Mia madre scansava le briciole e rovesciava la tazza sul piattino, lasciava che le foglioline del tè si spostassero trovando una posizione definitiva, aiutate dalle ultime gocce di liquido rimaste sul fondo della tazza. Ritornando dal bagno, dove mi ero lavata i denti, mia madre, in vestaglia, ma ben pettinata, lucida e sveglia, leggeva il breve futuro della mattinata scolastica, aggiungendo ricordi personali, tradizioni tramandate da sua madre, gli usi della famiglia Emery – dove era stata au pair, per imparare l’inglese – e consigli che sembravano un po’ delle consulenze.

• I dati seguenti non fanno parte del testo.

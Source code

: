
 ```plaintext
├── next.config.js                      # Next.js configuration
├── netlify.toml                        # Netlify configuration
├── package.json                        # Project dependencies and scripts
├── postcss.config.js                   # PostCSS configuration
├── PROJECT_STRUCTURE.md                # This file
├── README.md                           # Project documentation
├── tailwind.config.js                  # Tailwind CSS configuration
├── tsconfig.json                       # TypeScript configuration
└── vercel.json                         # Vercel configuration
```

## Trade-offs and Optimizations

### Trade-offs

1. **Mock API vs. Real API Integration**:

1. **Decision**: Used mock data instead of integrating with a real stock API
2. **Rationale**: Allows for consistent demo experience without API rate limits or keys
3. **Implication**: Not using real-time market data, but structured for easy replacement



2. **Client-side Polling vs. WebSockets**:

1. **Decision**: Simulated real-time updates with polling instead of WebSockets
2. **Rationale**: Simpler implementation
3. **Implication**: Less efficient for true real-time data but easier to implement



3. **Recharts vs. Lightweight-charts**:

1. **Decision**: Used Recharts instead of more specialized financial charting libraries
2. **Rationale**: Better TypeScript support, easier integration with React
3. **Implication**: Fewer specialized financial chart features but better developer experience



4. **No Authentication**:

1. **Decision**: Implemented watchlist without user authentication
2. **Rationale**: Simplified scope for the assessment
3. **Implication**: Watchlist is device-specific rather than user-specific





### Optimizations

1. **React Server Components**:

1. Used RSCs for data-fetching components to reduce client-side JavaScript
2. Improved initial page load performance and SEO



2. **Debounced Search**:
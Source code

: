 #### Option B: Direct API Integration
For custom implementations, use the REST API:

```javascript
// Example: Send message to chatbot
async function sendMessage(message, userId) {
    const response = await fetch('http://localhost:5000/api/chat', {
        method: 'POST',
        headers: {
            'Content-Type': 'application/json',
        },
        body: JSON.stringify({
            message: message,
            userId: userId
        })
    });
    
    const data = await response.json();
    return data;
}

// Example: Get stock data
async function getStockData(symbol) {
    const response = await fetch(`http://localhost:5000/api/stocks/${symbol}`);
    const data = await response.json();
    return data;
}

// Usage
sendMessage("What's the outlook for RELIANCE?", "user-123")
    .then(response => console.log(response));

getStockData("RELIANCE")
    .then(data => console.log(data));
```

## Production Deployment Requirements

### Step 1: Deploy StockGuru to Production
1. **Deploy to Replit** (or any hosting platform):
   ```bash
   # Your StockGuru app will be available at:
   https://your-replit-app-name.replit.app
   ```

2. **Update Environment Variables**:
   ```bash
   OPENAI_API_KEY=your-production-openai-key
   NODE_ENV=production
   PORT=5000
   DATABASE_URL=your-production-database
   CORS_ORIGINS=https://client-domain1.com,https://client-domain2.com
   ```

Basta un tratto della penna sul foglio per riattaccare l’intero rito, recuperando i cocci del ricordo, divenuti preziosi, suturarli con un kintsugi giapponese in cui la luce prende il posto dell’argento e tutto si ricompone e nella bolla di luce il ricordo vibra e diventa oggi; capisci che ci si può perdere e si può dimenticare, o ricordare, o entrambe le cose insieme. Si può trasferire la stessa emozione guardando una foglia screpolata d’autunno. Oppure si può tornare a sentire la piccola voce di una bimba. Non sai se sei tu, tua madre o una piccola nipote che raccatta il ricordo e lo rimette insieme. In una bolla di luce ci si lascia svanire.

Un giglio come metafora

DSCN6741Erano raffigurati su tutte le ‘immaginette’ della prima comunione. Appaiono pure nell’iconografia di San Luigi. Per tutta l’infanzia li ho detestati, per il profumo ridondante e per l’abbinamento a un concetto di purezza che puzzava di monaca; e io le monache le avevo subite, alle elementari e persino in prima media. Da un istituto religioso mi ero fatta espellere, dopo aver commesso una serie di nefandezze da bambinona silenziosa e testarda. Sempre in un’aura di profumo intenso, abbinato in modo, per me, quasi indissolubile all’immagine dei gigli.

Li ho amati invece dopo averli ammirati tutt’intorno alla Costaccia – piccolo affascinante podere dei vicini – e Lola, la mia vicina di podere me li aveva piantati a Fonterenza, per proteggere gli iris dalle ‘spinose’-. Lola portava un copricapo a cono per proteggersi dal sole e tornava dalla fonte, camminando silenziosa e dritta come un fuso, magra, con un portamento da contadina viet, infinitamente più elegante di certi signorotti banali. (La incontro ancora, Lola, a qualche anno dalla sua morte – avvenuta a novant’anni, sorbendo un cucchiaio di minestra poi reclinando il capo – quando svolto una certa curva, prima della fonte; e c’è sempre un ramoscello che si agita o una foglia che ha un fremito, per dirmi che lei è lì e pensa al tempo che farà).

I gigli dunque, e Lola Fagnani, con la sua voce acuta e sonora e il dono della terra: i suoi orti, le sue piante, i suoi fiori, e l’estetica della fertilità. Ora, stamane in particolare – dopo l’ennesima (milionesima?) cronaca di malversazioni, corruzione, ruberie in tailleur, cravatte firmate e autoblù, i gigli che perseverano a crescere, nell’incolto, tra i lavori che scaravoltano la campagna, talvolta deturpandone la bellezza, ritornano per segnalare con il profumo prepotente e il loro candore imperterrito, la necessità di recuperare la purezza, senza mezze misure. Non quella un po’ pelosa e sudaticcia a cui mi rimandavano le prediche delle monache noiose – di cui ho un pessimo ricordo – ma quella di una coscienza vitale e vivace, vogliosa di futuro, di pulizia e di energia intelligente. Gigli, insomma, da rivoluzione!